L’ultimo numero dell’anno del nostro indagatore dell’incubo preferito si porta dietro una piccola, romantica sorpresa. 32 dicembre è la storia di Dylan Dog scritta da Gianmarco Fumasoli. E tanto basta per donarle un insolito afflato.
Avete presente quella sensazione di grazia che si avverte quando un musicista indie si esibisce con l’orchestra a Sanremo e, magicamente, tutto va a posto?
Ecco, la sensazione che questo 32 dicembre riesce a regalare è esattamente lo stesso. Partendo da un soggetto condiviso con Lanzoni, Gianmarco, che normalmente ci diletta con le avventure dell’edimburghese Samuel Stern (ve ne parlo qui), sceneggia una storia di Dylan che, pur seguendo comunque le regole di ingaggio abituali dell’inquilino di Craven Road, aggiunge un tocco etereo, romantico.
Lasciandoci, come è giusto che sia, con un finale amaro, delicato come un pugno allo stomaco mentre si cerca di prendere fiato.
Dylan, riceve un messaggio nella bottiglia, praticamente come la canzone di Sting, con gli scritti di una ragazza che lo ammaliano subito.
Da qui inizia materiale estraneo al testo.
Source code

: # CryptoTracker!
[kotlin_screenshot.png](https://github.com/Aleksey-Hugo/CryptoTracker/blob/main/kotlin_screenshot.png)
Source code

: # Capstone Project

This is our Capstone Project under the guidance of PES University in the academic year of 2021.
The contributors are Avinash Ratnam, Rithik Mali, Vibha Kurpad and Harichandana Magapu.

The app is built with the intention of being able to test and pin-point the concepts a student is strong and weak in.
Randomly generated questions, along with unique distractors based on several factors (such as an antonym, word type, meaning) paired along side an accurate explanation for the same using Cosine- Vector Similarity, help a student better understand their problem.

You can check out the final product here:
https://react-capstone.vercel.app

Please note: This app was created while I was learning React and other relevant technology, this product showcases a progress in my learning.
Quindi Dylan cherchez le femme . Non una novità, direte voi, ma che la tariffa non sia le solite 50 sterline si. Gli scritti di Bianca, ammaliano il nostro al punto che si decide a partire e cercare Bianca senza chiedersi se sia ancora o no.
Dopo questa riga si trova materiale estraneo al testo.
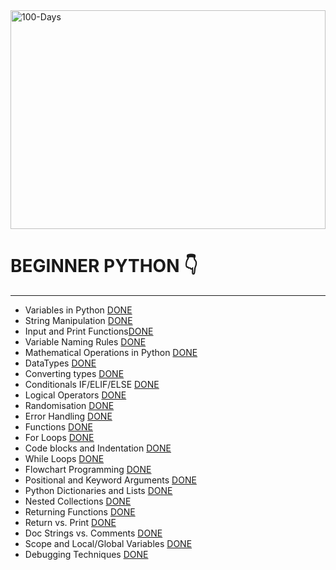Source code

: <img alt="100-Days" width="100%" height="350" src="https://github.com/Rachamv/100-Days-In-Python/blob/master/src/img/begnner-dream.jpg" />

# BEGINNER PYTHON  👇
---

* Variables in Python [DONE](https://github.com/Rachamv/100-Days-In-Python/tree/master/src/Begnner)
* String Manipulation [DONE](https://github.com/Rachamv/100-Days-In-Python/tree/master/src/Begnner)
* Input and Print Functions[DONE](https://github.com/Rachamv/100-Days-In-Python/tree/master/src/Begnner)
* Variable Naming Rules [DONE](https://github.com/Rachamv/100-Days-In-Python/tree/master/src/Begnner)
* Mathematical Operations in Python [DONE](https://github.com/Rachamv/100-Days-In-Python/tree/master/src/Begnner)
* DataTypes [DONE](https://github.com/Rachamv/100-Days-In-Python/tree/master/src/Begnner)
* Converting types [DONE](https://github.com/Rachamv/100-Days-In-Python/tree/master/src/Begnner)
* Conditionals IF/ELIF/ELSE [DONE](https://github.com/Rachamv/100-Days-In-Python/tree/master/src/Begnner)
* Logical Operators [DONE](https://github.com/Rachamv/100-Days-In-Python/tree/master/src/Begnner)
* Randomisation [DONE](https://github.com/Rachamv/100-Days-In-Python/tree/master/src/Begnner)
* Error Handling [DONE](https://github.com/Rachamv/100-Days-In-Python/tree/master/src/Begnner)
* Functions [DONE](https://github.com/Rachamv/100-Days-In-Python/tree/master/src/Begnner)
* For Loops [DONE](https://github.com/Rachamv/100-Days-In-Python/tree/master/src/Begnner)
* Code blocks and Indentation [DONE](https://github.com/Rachamv/100-Days-In-Python/tree/master/src/Begnner)
* While Loops [DONE](https://github.com/Rachamv/100-Days-In-Python/tree/master/src/Begnner)
* Flowchart Programming [DONE](https://github.com/Rachamv/100-Days-In-Python/tree/master/src/Begnner)
* Positional and Keyword Arguments [DONE](https://github.com/Rachamv/100-Days-In-Python/tree/master/src/Begnner)
* Python Dictionaries and Lists [DONE](https://github.com/Rachamv/100-Days-In-Python/tree/master/src/Begnner)
* Nested Collections [DONE](https://github.com/Rachamv/100-Days-In-Python/tree/master/src/Begnner)
* Returning Functions [DONE](https://github.com/Rachamv/100-Days-In-Python/tree/master/src/Begnner)
* Return vs. Print [DONE](https://github.com/Rachamv/100-Days-In-Python/tree/master/src/Begnner)
* Doc Strings vs. Comments [DONE](https://github.com/Rachamv/100-Days-In-Python/tree/master/src/Begnner)
* Scope and Local/Global Variables [DONE](https://github.com/Rachamv/100-Days-In-Python/tree/master/src/Begnner)
* Debugging Techniques [DONE](https://github.com/Rachamv/100-Days-In-Python/tree/master/src/Begnner)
La nota canonica è che ci sono i morti viventi, presenza su Dylan abbastanza fissa, sin dal primo numero, per dire. Ma il tocco etereo del nostro Gianmarco smussa alcuni angoli, addolcendo aspramente la situazione. Il riferimento è a quelle culture un po’ remote dell’estremo oriente dove, annualmente, i morti vengono dissepolti per tornare a partecipare alle attività delle famiglie di origine.
Non voglio darvi nessun particolare aggiuntivo, ma, credetemi, tutto fa ad incastrarsi in una delicatissima quanto decadente storia di effimero amore.
Il Dylan che ne traspare è forse appena meno narcisista del solito, e, sebbene perennemente innamorato dell’amore come ogni altra volta, a questo giro sembra coinvolto da una presenza nuova, ma dai riflessi antichi.
Un applauso a scena aperta va alle matite di Francesco Dossena che si diletta con un tratto rarefatto, solcato da ombre tenui e linee morbide.
La sua Bianca è una attrazione morbosa. Splendida nella sua precarietà. Il Dylan che ne emerge, ha tratti somatici forse appena più giovanili ed irrisolti (anche sul piano psicologico) del solito, ma ne emerge come un tragicomico Pierrot incapace di resistere ai suoi stessi impulsi.
La cosa che meraviglia è la leggerezza delle composizioni, che si susseguono come in una storia fuori dal tempo, lasciandoci preda di una storia atipica che non può che conquistare.
Non che fosse necessario, ma è l’ennesima dimostrazione che il lavoro di Barbara Baraldi come nuova curatrice, sta solo portando nuova linfa al nostro beneamato investigatore.